What to expect from Modi 3.0?

If the BJP wins the general election, market observers do not expect significant changes in government policies.

“Modi has set out his vision for achieving developed market status by 2047 and will focus on the continued implementation of policies to achieve that goal,” says Stephen Dover, Head of the Franklin Templeton Institute.

Dover names the goods and services tax reform in 2017, which has doubled collections to $180 bn. “With rising tax revenues, the government has been able to support green investments and amplify its focus on investment in information technology hardware. Recently, there has been a focus on investment in semiconductors, as policymakers seek to increase domestic supply and diversify the technology sectors’ reliance on software services,” Dover explains.

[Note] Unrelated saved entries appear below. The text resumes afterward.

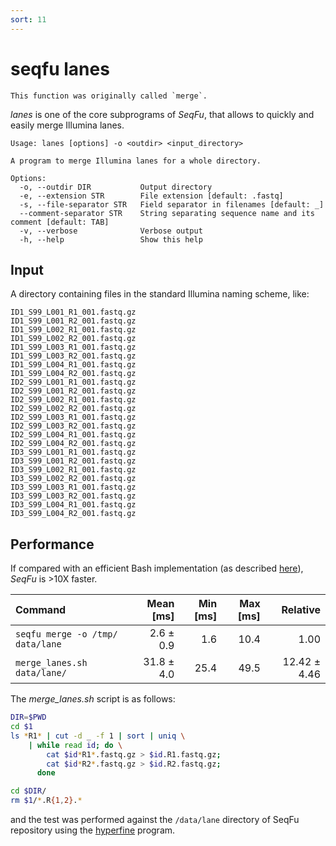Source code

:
 ```yaml
---
sort: 11
---
```

# seqfu lanes

```note
This function was originally called `merge`.
```

*lanes*  is one of the core subprograms of *SeqFu*, that allows 
to quickly and easily merge Illumina lanes.

```text
Usage: lanes [options] -o <outdir> <input_directory>

A program to merge Illumina lanes for a whole directory.

Options:
  -o, --outdir DIR           Output directory
  -e, --extension STR        File extension [default: .fastq]
  -s, --file-separator STR   Field separator in filenames [default: _]
  --comment-separator STR    String separating sequence name and its comment [default: TAB]
  -v, --verbose              Verbose output
  -h, --help                 Show this help
```

## Input

A directory containing files in the standard Illumina naming scheme, like:
```
ID1_S99_L001_R1_001.fastq.gz
ID1_S99_L001_R2_001.fastq.gz
ID1_S99_L002_R1_001.fastq.gz
ID1_S99_L002_R2_001.fastq.gz
ID1_S99_L003_R1_001.fastq.gz
ID1_S99_L003_R2_001.fastq.gz
ID1_S99_L004_R1_001.fastq.gz
ID1_S99_L004_R2_001.fastq.gz
ID2_S99_L001_R1_001.fastq.gz
ID2_S99_L001_R2_001.fastq.gz
ID2_S99_L002_R1_001.fastq.gz
ID2_S99_L002_R2_001.fastq.gz
ID2_S99_L003_R1_001.fastq.gz
ID2_S99_L003_R2_001.fastq.gz
ID2_S99_L004_R1_001.fastq.gz
ID2_S99_L004_R2_001.fastq.gz
ID3_S99_L001_R1_001.fastq.gz
ID3_S99_L001_R2_001.fastq.gz
ID3_S99_L002_R1_001.fastq.gz
ID3_S99_L002_R2_001.fastq.gz
ID3_S99_L003_R1_001.fastq.gz
ID3_S99_L003_R2_001.fastq.gz
ID3_S99_L004_R1_001.fastq.gz
ID3_S99_L004_R2_001.fastq.gz
```

## Performance

If compared with an efficient Bash implementation 
(as described [here](https://github.com/stephenturner/mergelanes#an-easier-way)),
*SeqFu* is >10X faster.

| Command | Mean [ms] | Min [ms] | Max [ms] | Relative |
|:---|---:|---:|---:|---:|
| `seqfu merge -o /tmp/ data/lane` | 2.6 ± 0.9 | 1.6 | 10.4 | 1.00 |
| `merge_lanes.sh data/lane/` | 31.8 ± 4.0 | 25.4 | 49.5 | 12.42 ± 4.46 |

The _merge\_lanes.sh_ script is as follows:
```bash
DIR=$PWD
cd $1
ls *R1* | cut -d _ -f 1 | sort | uniq \
    | while read id; do \
        cat $id*R1*.fastq.gz > $id.R1.fastq.gz;
        cat $id*R2*.fastq.gz > $id.R2.fastq.gz;
      done

cd $DIR/
rm $1/*.R{1,2}.*
```

and the test was performed against the `/data/lane` directory of SeqFu repository
using the [hyperfine](https://github.com/sharkdp/hyperfine) program.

For investors, the India election phase could also generate additional opportunities. “While investors usually approach crucial elections with a sense of trepidation, we believe the favourable opinion polls leading up the national polls should mitigate concerns over political stability and policy stability,” said Nilang Mehta, Portfolio manager, Indian equity strategy

JPMorgan Private Bank points out that election-induced short-term volatility could provide an opportunity to “buy the dip”.

“We remain convinced of the structural growth opportunity in Indian equities,” Alex Wolf, Head of Investment Strategy for Asia at JPMorgan Private Bank, wrote in an insight. “Long-term investors could be at least ‘neutral’ relative to the benchmark, and a strategic ‘overweight’ is warranted in our view.”